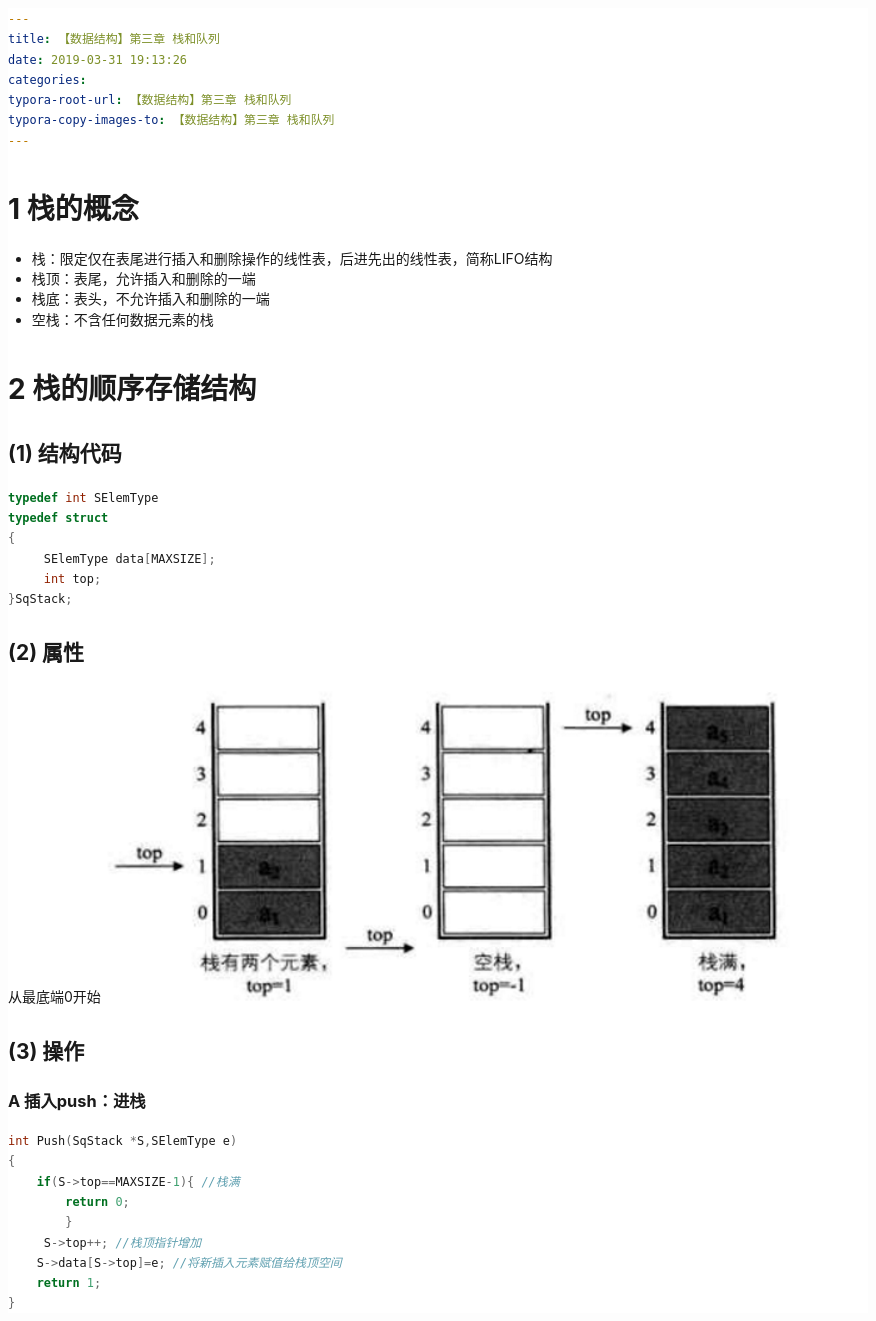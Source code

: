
 ```yaml
---
title: 【数据结构】第三章 栈和队列
date: 2019-03-31 19:13:26
categories:
typora-root-url: 【数据结构】第三章 栈和队列
typora-copy-images-to: 【数据结构】第三章 栈和队列
---
```


# 1 栈的概念
- 栈：限定仅在表尾进行插入和删除操作的线性表，后进先出的线性表，简称LIFO结构
- 栈顶：表尾，允许插入和删除的一端
- 栈底：表头，不允许插入和删除的一端
- 空栈：不含任何数据元素的栈

# 2 栈的顺序存储结构
## (1) 结构代码
```c
typedef int SElemType
typedef struct
{
	 SElemType data[MAXSIZE];
	 int top;
}SqStack;
```
## (2) 属性
从最底端0开始
![在这里插入图片描述](assets/20190331191252437.png)
## (3) 操作
### A 插入push：进栈
```c
int Push(SqStack *S,SElemType e)
{
	if(S->top==MAXSIZE-1){ //栈满    
		return 0;
        }
	 S->top++; //栈顶指针增加
	S->data[S->top]=e; //将新插入元素赋值给栈顶空间
	return 1;
}
```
┄┄┄┄┄┄┄┄┄┄
**Action item:** Scan the material above. Copy each line that holds the word "MAXSIZE".

**Expected answer:**
	 SElemType data[MAXSIZE];
	if(S->top==MAXSIZE-1){ //栈满    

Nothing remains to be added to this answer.